Minority property rights at risk due to changes in the law
The People's Commission for Minority Rights warns that there are “sufficient grounds to suspect that concentration of powers in the Ministry of Religious Affairs” will increase the risk of abuses and illegal seizures, an already widespread problem.
Lahore (AsiaNews) – In Pakistan, an amendment to the Protection of Communal Properties of Minorities Ordinance (2002) could threaten minority property rights, this according to the People's Commission for Minority Rights (PCMR), a human rights advocacy group.
An amendment to the law adopted on 7 June is the main bone of contention. It transfers the power to sell, transfer, purchase and donate minority property from the federal government to the “ministry concerned”, i.e., the Federal Ministry of Religious Affairs and Interfaith Harmony.

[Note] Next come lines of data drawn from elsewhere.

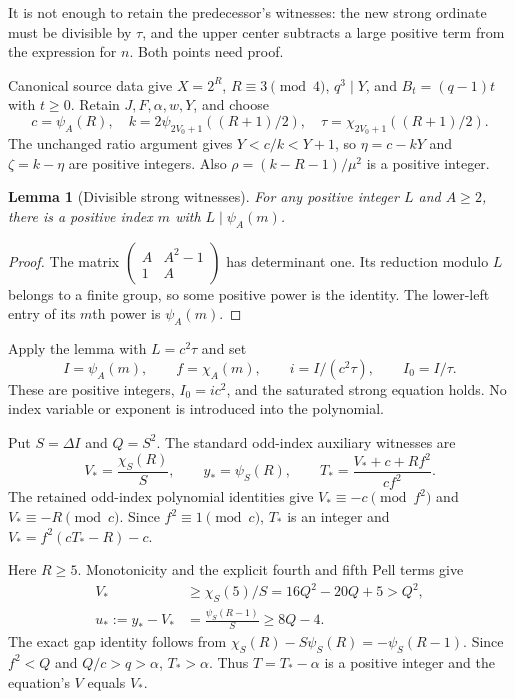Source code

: \documentclass[11pt]{article}
\newtheorem{lemma}[theorem]{Lemma}
\theoremstyle{remark}\newtheorem{remark}[theorem]{Remark}
\begin{document}
It is not enough to retain the predecessor's witnesses: the new strong
ordinate must be divisible by $\tau$, and the upper center subtracts a large
positive term from the expression for $n$. Both points need proof.

Canonical source data give $X=2^R$, $R\equiv3\pmod4$,
$q^3\mid Y$, and $B_t=(q-1)t$ with $t\ge0$. Retain $J,F,\alpha,w,Y$,
and choose
\[
c=\psi_A(R),\quad
k=2\psi_{2V_0+1}((R+1)/2),\quad
\tau=\chi_{2V_0+1}((R+1)/2).
\]
The unchanged ratio argument gives $Y<c/k<Y+1$, so
$\eta=c-kY$ and $\zeta=k-\eta$ are positive integers. Also
$\rho=(k-R-1)/\mu^2$ is a positive integer.

\begin{lemma}[Divisible strong witnesses]
For any positive integer $L$ and $A\ge2$, there is a positive index $m$
with $L\mid\psi_A(m)$.
\end{lemma}
\begin{proof}
The matrix $\begin{pmatrix}A&A^2-1\\1&A\end{pmatrix}$ has determinant one.
Its reduction modulo $L$ belongs to a finite group, so some positive power
is the identity. The lower-left entry of its $m$th power is $\psi_A(m)$.
\end{proof}

Apply the lemma with $L=c^2\tau$ and set
\[
I=\psi_A(m),\qquad f=\chi_A(m),\qquad
i=I/(c^2\tau),\qquad I_0=I/\tau.
\]
These are positive integers, $I_0=ic^2$, and the saturated strong equation
holds. No index variable or exponent is introduced into the polynomial.

Put $S=\Delta I$ and $Q=S^2$. The standard odd-index auxiliary witnesses are
\[
V_*=\frac{\chi_S(R)}{S},\qquad y_*={\psi_S(R)},\qquad
T_*=\frac{V_*+c+Rf^2}{cf^2}.
\]
The retained odd-index polynomial identities give
$V_*\equiv-c\pmod{f^2}$ and $V_*\equiv-R\pmod c$.
Since $f^2\equiv1\pmod c$, $T_*$ is an integer and
$V_*=f^2(cT_*-R)-c$.

Here $R\ge5$. Monotonicity and the explicit fourth and fifth Pell terms give
\begin{align*}
V_*&\ge\chi_S(5)/S=16Q^2-20Q+5>Q^2,\\
u_*:=y_*-V_*&=\frac{\psi_S(R-1)}{S}\ge8Q-4.
\end{align*}
The exact gap identity follows from
$\chi_S(R)-S\psi_S(R)=-\psi_S(R-1)$.
Since $f^2<Q$ and $Q/c>q>\alpha$, $T_*>\alpha$.
Thus $T=T_*-\alpha$ is a positive integer and the equation's $V$ equals $V_*$.
\end{document}
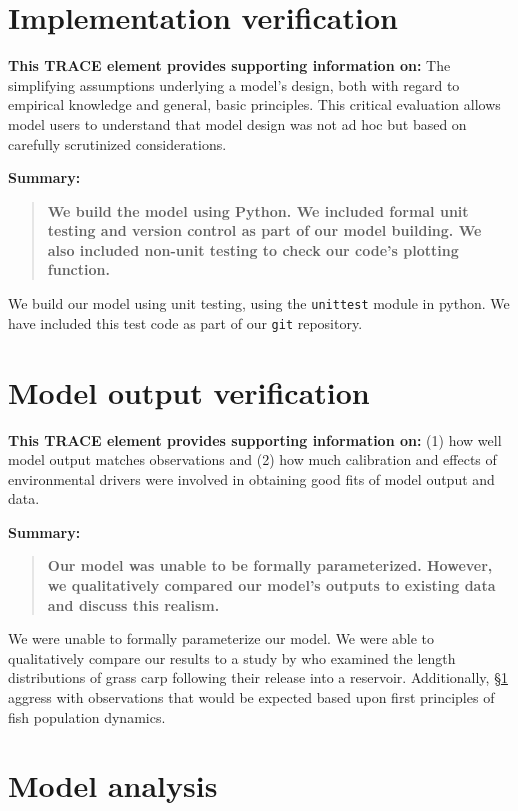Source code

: \documentclass{article}[12pt]
\begin{document}
\section{Implementation verification}\label{sec:IpVer}
\textbf{This TRACE element provides supporting information on:} The simplifying assumptions underlying a model's design, both with regard to empirical knowledge and general, basic principles. This critical evaluation allows model users to understand that model design was not ad hoc but based on carefully scrutinized considerations. 

\textbf{Summary:}
\begin{verse}
\textbf{ 
We build the model using Python.
We included formal unit testing and version control as part of our model building.
We also included non-unit testing to check our code's plotting function.
}
\end{verse}

We build our model using unit testing, using the \texttt{unittest} module in python.
We have included this test code as part of our \texttt{git} repository.  

\section{Model output verification}

\textbf{This TRACE element provides supporting information on:} (1) how well model output matches observations and (2) how much calibration and effects of environmental drivers were involved in obtaining good fits of model output and data. 

\textbf{Summary:}
\begin{verse}
\textbf{
Our model was unable to be formally parameterized. 
However, we qualitatively compared our model's outputs to existing data and discuss this realism. 
}
\end{verse}

We were unable to formally parameterize our model. 
We were able to qualitatively compare our results to a study by \citet{martyn1986mapping} who examined the length distributions of grass carp following their release into a reservoir.
Additionally, \S \ref{sec:IpVer} aggress with observations that would be expected based upon first principles of fish population dynamics. 

\section{Model analysis}
\end{document}
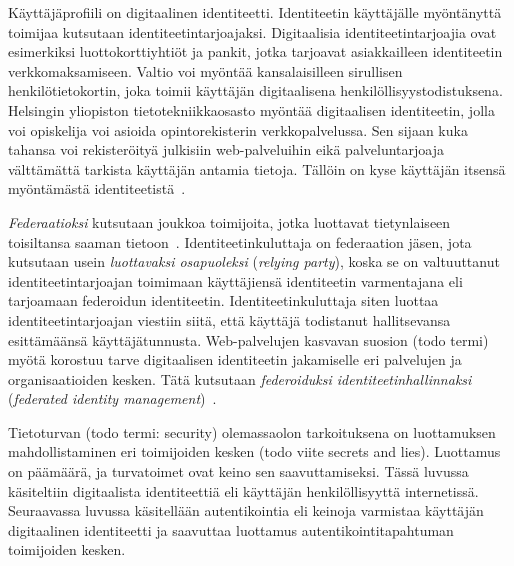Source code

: \documentclass[finnish,gradu]{tktltiki}
\begin{document}
  Käyttäjäprofiili on digitaalinen identiteetti. Identiteetin käyttäjälle myöntänyttä toimijaa kutsutaan identiteetintarjoajaksi. Digitaalisia identiteetintarjoajia ovat esimerkiksi luottokorttiyhtiöt ja pankit, jotka tarjoavat asiakkailleen identiteetin verkkomaksamiseen. Valtio voi myöntää kansalaisilleen sirullisen henkilötietokortin, joka toimii käyttäjän digitaalisena henkilöllisyystodistuksena. Helsingin yliopiston tietotekniikkaosasto myöntää digitaalisen identiteetin, jolla voi opiskelija voi asioida opintorekisterin verkkopalvelussa. Sen sijaan kuka tahansa voi rekisteröityä julkisiin web-palveluihin eikä palveluntarjoaja välttämättä tarkista käyttäjän antamia tietoja. Tällöin on kyse käyttäjän itsensä myöntämästä identiteetistä~\cite{cameron_id_arch_2006}.

  \emph{Federaatioksi} kutsutaan joukkoa toimijoita, jotka luottavat tietynlaiseen toisiltansa saaman tietoon~\cite{id_in_federation_systems_2005, federated_auth_case_2008}. Identiteetinkuluttaja on federaation jäsen, jota kutsutaan usein \emph{luottavaksi osapuoleksi} (\emph{relying party}), koska se on valtuuttanut identiteetintarjoajan toimimaan käyttäjiensä identiteetin varmentajana eli tarjoamaan federoidun identiteetin. Identiteetinkuluttaja siten luottaa identiteetintarjoajan viestiin siitä, että käyttäjä todistanut hallitsevansa esittämäänsä käyttäjätunnusta. Web-palvelujen kasvavan suosion (todo termi) myötä korostuu tarve digitaalisen identiteetin jakamiselle eri palvelujen ja organisaatioiden kesken. Tätä kutsutaan \emph{federoiduksi identiteetinhallinnaksi} (\emph{federated identity management})~\cite{id_in_federation_systems_2005}.

  Tietoturvan (todo termi: security) olemassaolon tarkoituksena on luottamuksen mahdollistaminen eri toimijoiden kesken (todo viite secrets and lies). Luottamus on päämäärä, ja turvatoimet ovat keino sen saavuttamiseksi. Tässä luvussa käsiteltiin digitaalista identiteettiä eli käyttäjän henkilöllisyyttä internetissä. Seuraavassa luvussa käsitellään autentikointia eli keinoja varmistaa käyttäjän digitaalinen identiteetti ja saavuttaa luottamus autentikointitapahtuman toimijoiden kesken.


\end{document}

In a statement, the PCMR slammed the ordinance for giving absolute power to an entity or a single person, expressing the fear that this change could lead to abuse of power and a loss of transparency.

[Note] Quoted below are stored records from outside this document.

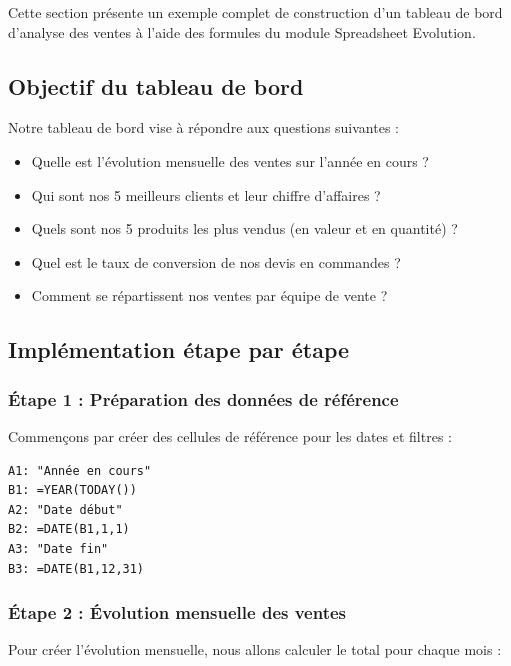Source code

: \documentclass[12pt, a4paper]{article}
\begin{document}
Cette section présente un exemple complet de construction d'un tableau de bord d'analyse des ventes à l'aide des formules du module Spreadsheet Evolution.

\subsection{Objectif du tableau de bord}

Notre tableau de bord vise à répondre aux questions suivantes :
\begin{itemize}
    \item Quelle est l'évolution mensuelle des ventes sur l'année en cours ?
    \item Qui sont nos 5 meilleurs clients et leur chiffre d'affaires ?
    \item Quels sont nos 5 produits les plus vendus (en valeur et en quantité) ?
    \item Quel est le taux de conversion de nos devis en commandes ?
    \item Comment se répartissent nos ventes par équipe de vente ?
\end{itemize}


\subsection{Implémentation étape par étape}

\subsubsection{Étape 1 : Préparation des données de référence}

Commençons par créer des cellules de référence pour les dates et filtres :

\begin{lstlisting}
A1: "Année en cours"
B1: =YEAR(TODAY())
A2: "Date début"
B2: =DATE(B1,1,1)
A3: "Date fin"
B3: =DATE(B1,12,31)
\end{lstlisting}

\subsubsection{Étape 2 : Évolution mensuelle des ventes}

Pour créer l'évolution mensuelle, nous allons calculer le total pour chaque mois :
\end{document}
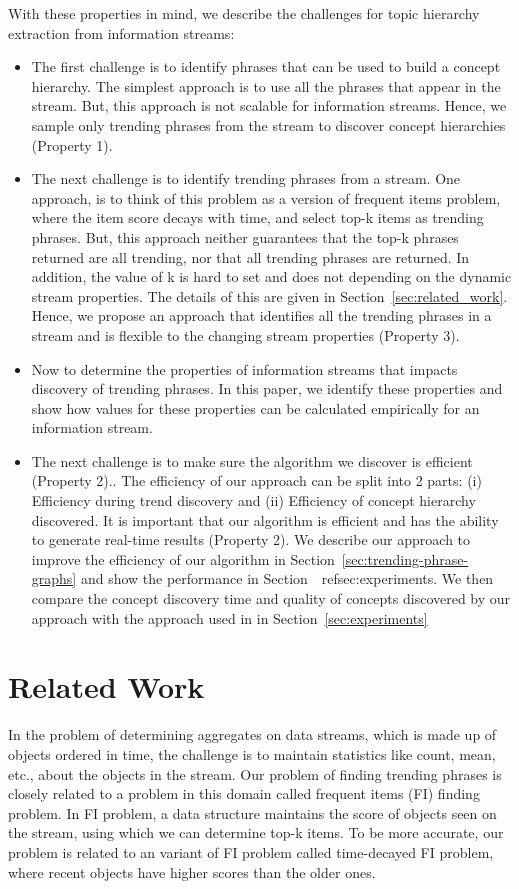 \documentclass{sig-alternate}
\begin{document}
\medskip With these properties in mind, we describe the challenges for topic hierarchy extraction from information streams: 
\begin{itemize}
\item The first challenge is to identify phrases that can be used to build a concept hierarchy. The simplest approach is to use all the phrases that appear in the stream. But, this approach is not scalable for information streams. Hence, we sample only trending phrases from the stream to discover concept hierarchies (Property 1). 
\item The next challenge is to identify trending phrases from a stream.  One approach, is to think of this problem as a version of frequent items problem, where the item score decays with time, and select top-k items as trending phrases. But, this approach neither guarantees that the top-k phrases returned are all trending, nor that all trending phrases are returned. In addition, the value of k is hard to set and does not depending on the dynamic stream properties. The details of this are given in Section~\ref{sec:related_work}. Hence, we propose an approach that identifies all the trending phrases in a stream and is flexible to the changing stream properties (Property 3).
\item Now to determine the properties of information streams that impacts discovery of trending phrases. In this paper, we identify these properties and show how values for these properties can be calculated empirically for an information stream.
\item The next challenge is to make sure the algorithm we discover is efficient  (Property 2).. The efficiency of our approach can be split into 2 parts: (i) Efficiency during trend discovery and (ii) Efficiency of concept hierarchy discovered. It is important that our algorithm is efficient and has the ability to generate real-time results (Property 2). We describe our approach to improve the efficiency of our algorithm in Section~\ref{sec:trending-phrase-graphs} and show the performance in Section~\ ref{sec:experiments}. We then compare the concept discovery time and quality of concepts discovered by our approach with the approach used in \cite{Sanderson:1999:derivingconcept} in Section~\ref{sec:experiments}
\end{itemize}

\section{Related Work}
In the problem of determining aggregates on data streams, which is made up of objects ordered in time, the challenge is to maintain statistics like count, mean, etc., about the objects in the stream. Our problem of finding trending phrases is closely related to a problem in this domain called frequent items (FI) finding problem. In FI problem, a data structure maintains the score of objects seen on the stream, using which we can determine top-k items. To be more accurate, our problem is related to an variant of FI problem called time-decayed FI problem, where recent objects have higher scores than the older ones. 
\end{document}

“The arbitrary nature of the legislation and the measures adopted in the amendment to section 6 of the Protection to Communal Properties Ordinance 2002 are sufficient grounds to suspect that concentration of powers in the Ministry of Religious Affairs will deprived minorities of their rightful use of their properties,” said Peter Jacob, executive director of Centre for Social Justice.

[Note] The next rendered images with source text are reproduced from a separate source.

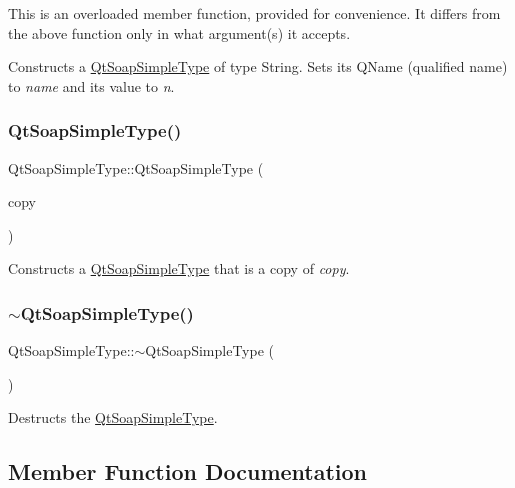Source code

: This is an overloaded member function, provided for convenience. It differs from the above function only in what argument(s) it accepts.

Constructs a \mbox{\hyperlink{class_qt_soap_simple_type}{Qt\+Soap\+Simple\+Type}} of type String. Sets its Q\+Name (qualified name) to {\itshape name} and its value to {\itshape n}. \mbox{\label{class_qt_soap_simple_type_a287b8d2032e92c1d8a3d6a916097e10f}} 
\subsubsection{\texorpdfstring{Qt\+Soap\+Simple\+Type()}{QtSoapSimpleType()}\hspace{0.1cm}{\footnotesize\ttfamily [6/6]}}
{\footnotesize\ttfamily Qt\+Soap\+Simple\+Type\+::\+Qt\+Soap\+Simple\+Type (\begin{DoxyParamCaption}\item[{const \mbox{\hyperlink{class_qt_soap_simple_type}{Qt\+Soap\+Simple\+Type}} \&}]{copy }\end{DoxyParamCaption})}

Constructs a \mbox{\hyperlink{class_qt_soap_simple_type}{Qt\+Soap\+Simple\+Type}} that is a copy of {\itshape copy}. \mbox{\label{class_qt_soap_simple_type_a2f515e12dd8cf786976df43a4d0de067}} 
\subsubsection{\texorpdfstring{$\sim$\+Qt\+Soap\+Simple\+Type()}{~QtSoapSimpleType()}}
{\footnotesize\ttfamily Qt\+Soap\+Simple\+Type\+::$\sim$\+Qt\+Soap\+Simple\+Type (\begin{DoxyParamCaption}{ }\end{DoxyParamCaption})}

Destructs the \mbox{\hyperlink{class_qt_soap_simple_type}{Qt\+Soap\+Simple\+Type}}. 

\subsection{Member Function Documentation}
\mbox{\label{class_qt_soap_simple_type_a046134cfc66fd8c72f6d80203d22b0c2}} 
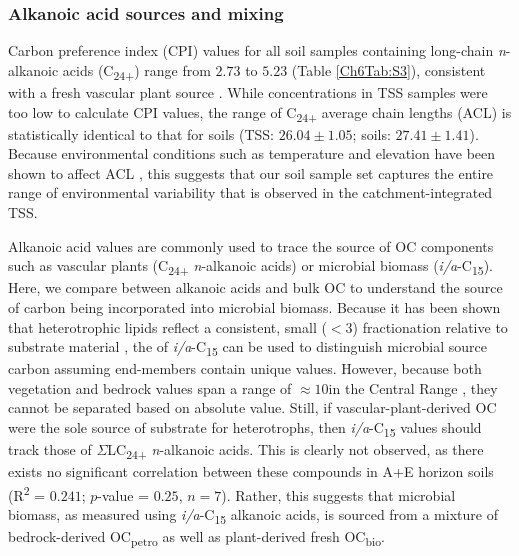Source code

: \subsubsection{Alkanoic acid sources and mixing}\label{Ch6SD5}

Carbon preference index (CPI) values for all soil samples containing long-chain \textit{n}-alkanoic acids (C\textsubscript{24+}) range from $2.73$ to $5.23$ (Table \ref{Ch6Tab:S3}), consistent with a fresh vascular plant source \citep{Eglinton:1967uz}. While concentrations in TSS samples were too low to calculate CPI values, the range of C\textsubscript{24+} average chain lengths (ACL) is statistically identical to that for soils (TSS: $26.04 \pm 1.05$; soils: $27.41 \pm 1.41$). Because environmental conditions such as temperature and elevation have been shown to affect ACL \citep{Bush:2013ie}, this suggests that our soil sample set captures the entire range of environmental variability that is observed in the catchment-integrated TSS.

Alkanoic acid  values are commonly used to trace the source of OC components such as vascular plants (C\textsubscript{24+} \textit{n}-alkanoic acids) or microbial biomass (\textit{i/a}-C\textsubscript{15}). Here, we compare  between alkanoic acids and bulk OC to understand the source of carbon being incorporated into microbial biomass. Because it has been shown that heterotrophic lipids reflect a consistent, small ($< 3$\textperthousand)  fractionation relative to substrate material \citep{Blair:1985ti}, the  of \textit{i/a}-C\textsubscript{15} can be used to distinguish microbial source carbon assuming end-members contain unique  values. However, because both vegetation and bedrock  values span a range of $\approx 10$\textperthousand in the Central Range \citep{Hilton:2010cg,Hilton:2013kq}, they cannot be separated based on absolute value. Still, if vascular-plant-derived OC were the sole source of substrate for heterotrophs, then \textit{i/a}-C\textsubscript{15}  values should track those of $\Sigma$LC\textsubscript{24+} \textit{n}-alkanoic acids. This is clearly not observed, as there exists no significant correlation between these compounds in A+E horizon soils (R\textsuperscript{2} = $0.241$; $p$-value = $0.25$, $n = 7$). Rather, this suggests that microbial biomass, as measured using \textit{i/a}-C\textsubscript{15} alkanoic acids, is sourced from a mixture of bedrock-derived OC\textsubscript{petro} as well as plant-derived fresh OC\textsubscript{bio}.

Under the 2002 law, the National Commission for Minorities must be involved in the process of authorisation.
At present, there are reports of widespread abuse across the country, including land grabs with impunity and illegal seizure of property owned by Christians, Hindus, Sikhs and Jews. With this amendment, any accountability by a broader body will be lost.
For this reason, the PCMR has asked the speaker of the Senate and the leaders of political parties not to approve this amendment; on the contrary, they should launch a complete review of the situation in order to arrive at a comprehensive law that truly protects the rights of minority communities.